Kunsthalle Bielefeld by day.

The Kunsthalle Bielefeld is a modern and contemporary art museum in Bielefeld, Germany. It was designed by Philip Johnson in 1968, and paid for by the businessman and art patron Rudolf August Oetker.[1]

Collection and exhibitions

Initiated in 1950 with a donation by Oetker and gradually expanded from 1954 with municipal acquisitions, the collection focuses on Expressionism, international sculpture, and contemporary art.[2] The permanent collection features a wide array of 20th-century art, including paintings by Pablo Picasso and Max Beckmann, works by the Blaue Reiter group and movements centred on László Moholy-Nagy and Oskar Schlemmer, and more recent art from the 1970s and '80s. The museum stands in a sculpture garden featuring works by Auguste Rodin, Henry Moore, Richard Serra, Ólafur Elíasson and other modern sculptors.

At the 50th Venice Biennale in 2003, the Kunsthalle presented the documentary "Ilya und Emila Kabakov: Die Utopische Stadt. 1997-2003", which was on permanent display in the "Utopia Station Now!". As part of its series of exhibitions of important museum collections of twentieth- and twenty-first-century art, the Bundeskunsthalle Bonn presented »The Unknown Bielefeld Collection« in 2011.[3]

The Kunsthalle also hosts temporary exhibitions to complement the permanent collection. Recent examples have been devoted to Emil Nolde, Rirkrit Tiravanija,[4] and the locally born artist Peter Böckstiegel together with Conrad Felixmüller. The 1991 exhibition "Picasso's Surrealism: 1925–1937", one of five internationally renowned Picasso exhibitions in 1984, 1988, 1993, and 2011,[5] attracted 67,000 visitors;[6] an exhibition in 2007–08, featuring art from 1937 in a variety of styles, had 47,000.

The museum also offers guided tours, teaching activities for children, and a library.


Kunsthalle Bielefeld by night.
Former water basin in the Sculpture Garden (May 1985)
Sculpture Garden with sculptures by Sol LeWitt and Henry Moore

The museum is located on the south-west edge of Bielefeld's old town.

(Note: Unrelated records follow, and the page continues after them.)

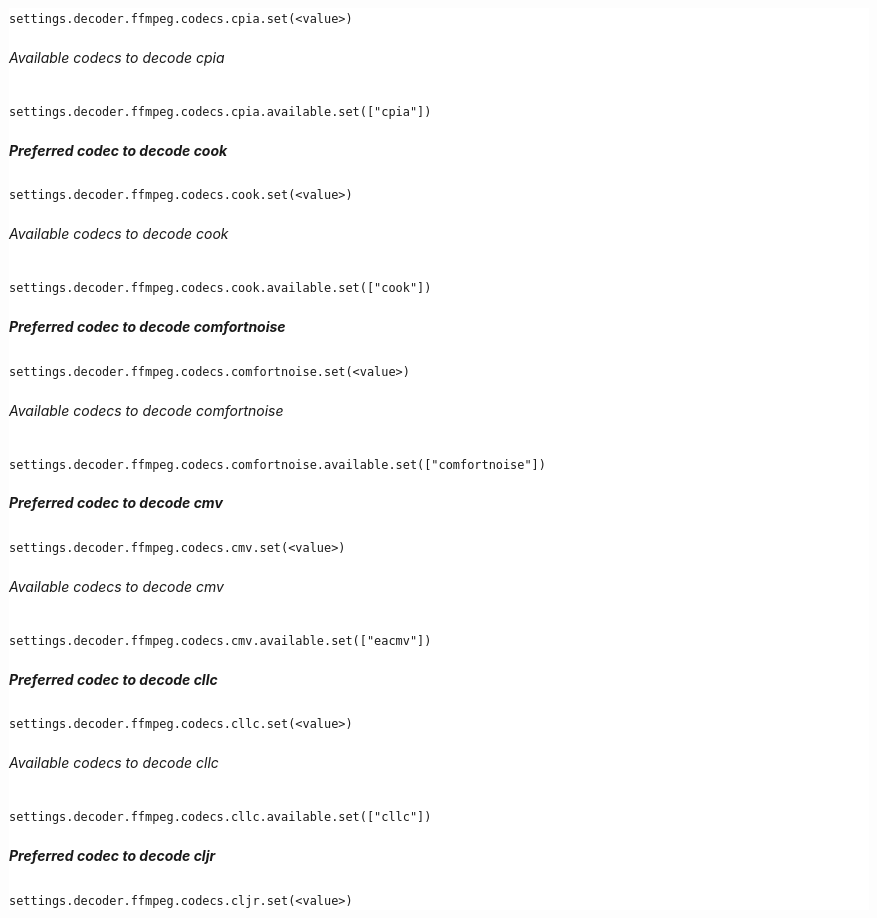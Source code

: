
 ```liquidsoap
settings.decoder.ffmpeg.codecs.cpia.set(<value>)
```

###### Available codecs to decode cpia

```liquidsoap
settings.decoder.ffmpeg.codecs.cpia.available.set(["cpia"])
```

##### Preferred codec to decode cook

```liquidsoap
settings.decoder.ffmpeg.codecs.cook.set(<value>)
```

###### Available codecs to decode cook

```liquidsoap
settings.decoder.ffmpeg.codecs.cook.available.set(["cook"])
```

##### Preferred codec to decode comfortnoise

```liquidsoap
settings.decoder.ffmpeg.codecs.comfortnoise.set(<value>)
```

###### Available codecs to decode comfortnoise

```liquidsoap
settings.decoder.ffmpeg.codecs.comfortnoise.available.set(["comfortnoise"])
```

##### Preferred codec to decode cmv

```liquidsoap
settings.decoder.ffmpeg.codecs.cmv.set(<value>)
```

###### Available codecs to decode cmv

```liquidsoap
settings.decoder.ffmpeg.codecs.cmv.available.set(["eacmv"])
```

##### Preferred codec to decode cllc

```liquidsoap
settings.decoder.ffmpeg.codecs.cllc.set(<value>)
```

###### Available codecs to decode cllc

```liquidsoap
settings.decoder.ffmpeg.codecs.cllc.available.set(["cllc"])
```

##### Preferred codec to decode cljr

```liquidsoap
settings.decoder.ffmpeg.codecs.cljr.set(<value>)
```
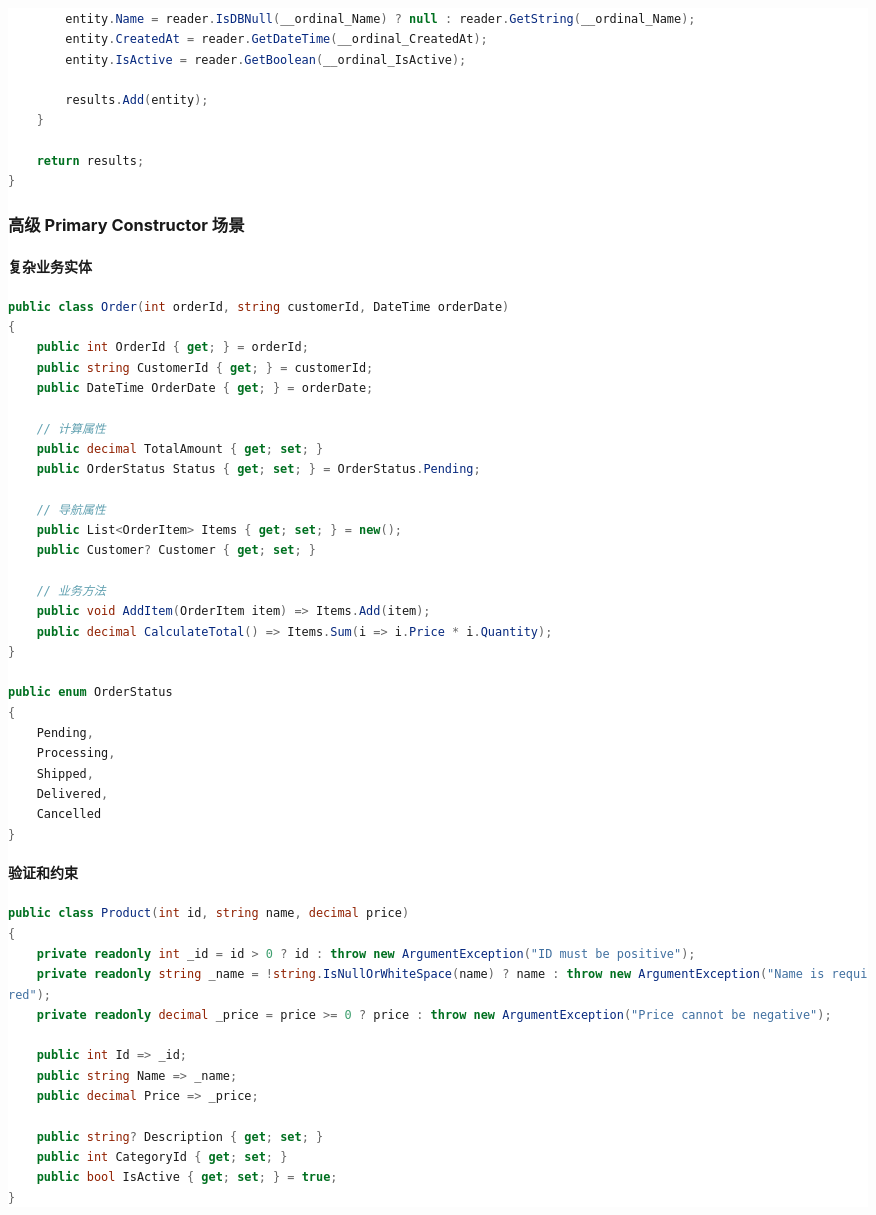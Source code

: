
 ```csharp
        entity.Name = reader.IsDBNull(__ordinal_Name) ? null : reader.GetString(__ordinal_Name);
        entity.CreatedAt = reader.GetDateTime(__ordinal_CreatedAt);
        entity.IsActive = reader.GetBoolean(__ordinal_IsActive);
        
        results.Add(entity);
    }
    
    return results;
}
```

### 高级 Primary Constructor 场景

#### 复杂业务实体

```csharp
public class Order(int orderId, string customerId, DateTime orderDate)
{
    public int OrderId { get; } = orderId;
    public string CustomerId { get; } = customerId;
    public DateTime OrderDate { get; } = orderDate;
    
    // 计算属性
    public decimal TotalAmount { get; set; }
    public OrderStatus Status { get; set; } = OrderStatus.Pending;
    
    // 导航属性
    public List<OrderItem> Items { get; set; } = new();
    public Customer? Customer { get; set; }
    
    // 业务方法
    public void AddItem(OrderItem item) => Items.Add(item);
    public decimal CalculateTotal() => Items.Sum(i => i.Price * i.Quantity);
}

public enum OrderStatus
{
    Pending,
    Processing,
    Shipped,
    Delivered,
    Cancelled
}
```

#### 验证和约束

```csharp
public class Product(int id, string name, decimal price)
{
    private readonly int _id = id > 0 ? id : throw new ArgumentException("ID must be positive");
    private readonly string _name = !string.IsNullOrWhiteSpace(name) ? name : throw new ArgumentException("Name is required");
    private readonly decimal _price = price >= 0 ? price : throw new ArgumentException("Price cannot be negative");

    public int Id => _id;
    public string Name => _name;
    public decimal Price => _price;
    
    public string? Description { get; set; }
    public int CategoryId { get; set; }
    public bool IsActive { get; set; } = true;
}
```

It was built in 1968 by the American architect Philip Johnson in the International Style that he had founded, and is his only museum building in Europe. Johnson had been invited by the museum's director Joachim Wolfgang von Moltke and Rudolf August Oetker in 1966. In 1994, Frank O. Gehry proposed an extension to the existing building; it was never realized. The museum was refurbished in 2002.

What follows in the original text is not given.